Tissue-engineered neomucosa: Morphology, enterocyte dynamics, and SGLT1 expression topography

Abstract

Background. The standard therapy for short bowel syndrome is total parenteral nutrition, which is expensive and associated with significant morbidity and mortality. New therapeutic approaches for this disorder are needed. We have applied the techniques of tissue engineering to develop, a prototype neointestine. We hypothesized that anastomosis of this neointestine to the native bowel would result in regeneration of mucosal morphology and enterocyte dynamics. Methods. Biodegradable polymers seeded with neonatal rat intestinal organoid units were implanted into, the omenta of adult rats to form neointestinal cysts. Five weeks after implantation, side-to side cyst-jejunal anastomoses were fashioned in one cohort of rats. Tissues were harvested from all, rats at 5 months after implantation. Native jejunal (J) and non-anastomosed (N-N) and anastomosed (A-N) neointestinal tissues were assessed for morphology, epithelial cell proliferation (5-bromo-2-deoxyuridine immunohistochemistry), apoptotic rates (terminal deoxynucleotide transferase-mediated dUTP nick-end labeling assay), and SGLT1 in situ hybridization.
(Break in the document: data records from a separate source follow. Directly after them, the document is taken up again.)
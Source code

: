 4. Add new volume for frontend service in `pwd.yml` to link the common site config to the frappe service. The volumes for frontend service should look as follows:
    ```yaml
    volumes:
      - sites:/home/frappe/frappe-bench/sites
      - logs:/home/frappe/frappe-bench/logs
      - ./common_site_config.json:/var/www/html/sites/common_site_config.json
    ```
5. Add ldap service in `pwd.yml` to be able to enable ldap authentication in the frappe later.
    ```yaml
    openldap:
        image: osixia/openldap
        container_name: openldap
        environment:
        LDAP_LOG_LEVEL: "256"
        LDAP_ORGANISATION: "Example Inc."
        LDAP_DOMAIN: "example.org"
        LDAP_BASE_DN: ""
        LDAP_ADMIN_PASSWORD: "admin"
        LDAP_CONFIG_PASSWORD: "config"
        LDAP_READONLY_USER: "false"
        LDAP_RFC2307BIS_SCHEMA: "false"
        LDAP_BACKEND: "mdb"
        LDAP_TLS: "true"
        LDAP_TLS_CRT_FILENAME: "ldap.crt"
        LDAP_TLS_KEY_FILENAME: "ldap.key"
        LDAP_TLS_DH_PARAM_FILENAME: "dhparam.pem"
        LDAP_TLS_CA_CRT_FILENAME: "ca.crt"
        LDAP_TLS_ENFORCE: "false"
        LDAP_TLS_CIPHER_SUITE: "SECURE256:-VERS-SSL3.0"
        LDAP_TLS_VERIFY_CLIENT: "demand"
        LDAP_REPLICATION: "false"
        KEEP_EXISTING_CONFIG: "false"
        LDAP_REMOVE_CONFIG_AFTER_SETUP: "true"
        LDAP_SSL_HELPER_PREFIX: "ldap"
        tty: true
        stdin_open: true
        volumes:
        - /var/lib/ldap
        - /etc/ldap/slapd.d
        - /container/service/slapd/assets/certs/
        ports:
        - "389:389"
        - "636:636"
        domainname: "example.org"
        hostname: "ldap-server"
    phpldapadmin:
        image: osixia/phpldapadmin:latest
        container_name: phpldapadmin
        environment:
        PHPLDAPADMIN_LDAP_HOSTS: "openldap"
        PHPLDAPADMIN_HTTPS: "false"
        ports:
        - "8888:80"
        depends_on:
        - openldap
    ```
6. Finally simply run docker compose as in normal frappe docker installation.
Results. Mucosal morphology, rates and topography of enterocyte proliferation, and transporter expression in A-N neointestine recapitulated those of native jejunum. Each of these features was rudimentary in N-N neointestine. Conclusions. These results suggest that the tissue-engineered neomucosa can develop structural and dynamic features of the normal jejulnum. Anastomosis to the native intestine is an essential step for neomucosal development. Tissue engineering offers promise as a novel approach to the treatment of patients suffering from short bowel syndrome.